Statistician Howard Steven Friedman has put together a book that ought to be useful to policymakers, The Measure of a Nation. Whether it is used will say something about our “competitive intelligence.”
Friedman systematically presents indicators of quality of life for the U.S. and 13 comparable nations – that is, populous nations in our wealth class, such as the UK, Netherlands, South Korea, and Australia. (I conducted a similar but miniature version of this exercise in this post.)
Friedman also directly addresses the resistance many Americans have to making such comparisons, a resistance based on our notion that U.S. is so different – so “exceptional” (see this post) – that it is literally “incomparable” and shouldn’t be compared.
This attitude, combined with Americans’ conviction that the we are Number 1 in everything (this earlier post), is self-defeating. In the corporate world, Friedman points out, companies engage in “competitive intelligence”: Find out what the other guys are doing; see what works for them; adopt it yourself. He cites IBM as a company that came back to strength just that way.
It seems obvious that comparing ourselves to our peers is a sensible way to measure how well we are doing and, more important, to pick up on “best practices.” Yet, it is striking how little such analyses appear in our public discussions. Efforts to make comparisons are often slapped down by charges that the speaker is trying to “Europeanize” the U.S. (post here). But Friedman shows us, with many easy-to-read graphs, some of the things we can learn from our competitors.
Health: Friedman takes the conventional claim that we have the “best health system in the world” and shows that, measured by the actual health of citizens in the 14 nations, ours is pretty mediocre. And, when you take a look at the health we get per health-care dollar spent, ours performs exceptionally poorly. (Granted: If money is no object and you can afford, say, to fly to the Mayo Clinic for check-ups, you can probably find the best health care in the world in the U.S.)
Safety: No surprise, but Americans suffer from abnormally high rates of criminal violence, despite incarcerating an abnormally high percentage of the population.
Education: While Americans are more educated than people in comparable nations, that edge is the result of having once been leaders in education, 50 or more years ago; our senior citizens and baby-boomers are better-educated than seniors and boomers elsewhere. But our youth are rapidly falling behind as other nations pass us by in secondary and college education. Again, on a per-dollar basis, we are getting a relatively lousy return on our education dollars.

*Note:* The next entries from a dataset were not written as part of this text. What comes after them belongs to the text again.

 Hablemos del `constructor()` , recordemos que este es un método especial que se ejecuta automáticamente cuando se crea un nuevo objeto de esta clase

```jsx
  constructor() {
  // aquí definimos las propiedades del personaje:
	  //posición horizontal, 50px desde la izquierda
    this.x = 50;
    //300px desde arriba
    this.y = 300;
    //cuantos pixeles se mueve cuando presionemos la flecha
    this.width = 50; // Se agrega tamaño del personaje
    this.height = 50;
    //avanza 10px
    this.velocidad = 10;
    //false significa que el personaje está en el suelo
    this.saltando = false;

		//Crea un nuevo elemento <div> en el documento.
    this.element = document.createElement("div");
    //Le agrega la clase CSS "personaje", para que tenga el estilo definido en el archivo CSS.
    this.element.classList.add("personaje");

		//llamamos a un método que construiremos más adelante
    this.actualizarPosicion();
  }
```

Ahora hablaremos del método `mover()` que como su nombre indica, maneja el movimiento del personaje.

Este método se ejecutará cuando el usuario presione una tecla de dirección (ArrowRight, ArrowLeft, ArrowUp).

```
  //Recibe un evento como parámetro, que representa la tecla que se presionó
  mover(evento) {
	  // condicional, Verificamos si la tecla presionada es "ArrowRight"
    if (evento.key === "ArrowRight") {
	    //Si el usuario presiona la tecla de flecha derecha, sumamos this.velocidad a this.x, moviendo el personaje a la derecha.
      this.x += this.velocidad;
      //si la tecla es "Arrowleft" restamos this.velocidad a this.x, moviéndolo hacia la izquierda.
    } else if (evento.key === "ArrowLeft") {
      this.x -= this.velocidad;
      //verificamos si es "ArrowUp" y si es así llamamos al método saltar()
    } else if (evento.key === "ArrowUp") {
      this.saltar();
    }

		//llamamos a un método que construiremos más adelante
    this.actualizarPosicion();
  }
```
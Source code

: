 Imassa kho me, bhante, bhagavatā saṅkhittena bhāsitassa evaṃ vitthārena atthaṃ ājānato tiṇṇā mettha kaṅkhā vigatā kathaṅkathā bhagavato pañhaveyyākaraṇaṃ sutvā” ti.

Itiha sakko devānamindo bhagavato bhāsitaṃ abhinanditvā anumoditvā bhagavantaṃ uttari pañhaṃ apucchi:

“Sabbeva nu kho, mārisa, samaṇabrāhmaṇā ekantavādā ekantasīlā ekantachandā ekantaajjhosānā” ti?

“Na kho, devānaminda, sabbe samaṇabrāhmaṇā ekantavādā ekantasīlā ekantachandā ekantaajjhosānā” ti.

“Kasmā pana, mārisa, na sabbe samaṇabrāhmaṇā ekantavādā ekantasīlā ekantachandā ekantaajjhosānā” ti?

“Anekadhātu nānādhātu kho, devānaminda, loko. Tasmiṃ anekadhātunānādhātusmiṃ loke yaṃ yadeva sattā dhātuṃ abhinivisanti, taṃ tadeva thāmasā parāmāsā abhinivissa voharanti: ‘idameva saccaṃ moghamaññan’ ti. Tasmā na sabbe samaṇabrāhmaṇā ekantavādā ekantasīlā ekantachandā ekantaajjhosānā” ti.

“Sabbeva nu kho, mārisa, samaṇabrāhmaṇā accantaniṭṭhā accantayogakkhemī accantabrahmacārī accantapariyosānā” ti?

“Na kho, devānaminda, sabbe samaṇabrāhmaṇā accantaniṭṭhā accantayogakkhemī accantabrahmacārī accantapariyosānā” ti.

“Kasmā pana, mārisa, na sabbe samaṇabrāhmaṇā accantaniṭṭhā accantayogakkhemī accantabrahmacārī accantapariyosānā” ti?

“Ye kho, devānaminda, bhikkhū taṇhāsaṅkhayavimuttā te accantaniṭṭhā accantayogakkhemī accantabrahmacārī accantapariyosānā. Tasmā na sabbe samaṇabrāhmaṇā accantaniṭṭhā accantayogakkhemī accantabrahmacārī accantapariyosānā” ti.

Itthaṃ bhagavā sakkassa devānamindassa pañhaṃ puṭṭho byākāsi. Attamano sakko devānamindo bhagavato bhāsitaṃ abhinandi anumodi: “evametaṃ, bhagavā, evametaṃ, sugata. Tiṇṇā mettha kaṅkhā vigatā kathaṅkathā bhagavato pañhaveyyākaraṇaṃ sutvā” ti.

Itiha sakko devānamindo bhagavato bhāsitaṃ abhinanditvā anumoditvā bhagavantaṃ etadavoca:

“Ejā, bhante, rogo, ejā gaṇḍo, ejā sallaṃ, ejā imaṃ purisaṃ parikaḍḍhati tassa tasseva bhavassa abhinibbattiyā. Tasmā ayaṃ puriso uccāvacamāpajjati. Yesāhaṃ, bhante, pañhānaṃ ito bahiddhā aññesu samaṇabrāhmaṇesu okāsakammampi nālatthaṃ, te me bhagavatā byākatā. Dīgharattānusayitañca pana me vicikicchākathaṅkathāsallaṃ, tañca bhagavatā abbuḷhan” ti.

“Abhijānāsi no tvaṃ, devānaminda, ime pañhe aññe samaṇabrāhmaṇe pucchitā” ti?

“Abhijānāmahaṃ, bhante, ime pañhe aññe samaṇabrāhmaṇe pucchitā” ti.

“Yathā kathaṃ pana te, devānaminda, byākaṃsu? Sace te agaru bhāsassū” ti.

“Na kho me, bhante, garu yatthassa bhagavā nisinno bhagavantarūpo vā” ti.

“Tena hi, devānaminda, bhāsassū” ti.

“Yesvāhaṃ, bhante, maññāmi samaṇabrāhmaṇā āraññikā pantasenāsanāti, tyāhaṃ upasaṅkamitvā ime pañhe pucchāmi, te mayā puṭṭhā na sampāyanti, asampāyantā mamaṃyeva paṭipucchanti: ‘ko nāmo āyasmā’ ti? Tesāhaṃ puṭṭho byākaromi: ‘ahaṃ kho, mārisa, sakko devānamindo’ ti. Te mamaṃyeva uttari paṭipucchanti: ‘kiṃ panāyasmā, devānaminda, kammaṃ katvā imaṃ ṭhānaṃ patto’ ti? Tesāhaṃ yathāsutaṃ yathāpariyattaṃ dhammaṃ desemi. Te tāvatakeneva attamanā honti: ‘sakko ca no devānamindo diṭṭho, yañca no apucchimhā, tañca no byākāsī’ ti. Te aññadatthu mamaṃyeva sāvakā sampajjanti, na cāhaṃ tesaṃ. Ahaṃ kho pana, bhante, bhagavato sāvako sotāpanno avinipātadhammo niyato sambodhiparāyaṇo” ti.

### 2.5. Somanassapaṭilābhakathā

Democracy: The U.S. has notably low levels of voter participation, political competition, and representation. (Each American shares one national representative with 580,000 people; in no other comparable country is that number higher than 200,000.) Our government is about average in effectiveness.
Opportunity: The U.S. is very high in economic inequality and also high in the difficulty individuals have to move up economically. Citizens elsewhere are both more equal and have a greater chance of advancing economically.
If we take the competitive intelligence model seriously and search for “best practices,” what is to be done?
Friedman makes many concrete suggestions, such as raising taxes on cigarettes nationally, moving toward a single-payer health care, gun control, longer school years, enlarging the House of Representatives, and raising the minimum wage. Whether these are the most effective policies and whether they have any political chance are other matters. At the least, Friedman argues, they derive from the sort of sober comparative intelligence that rational businesspeople expect.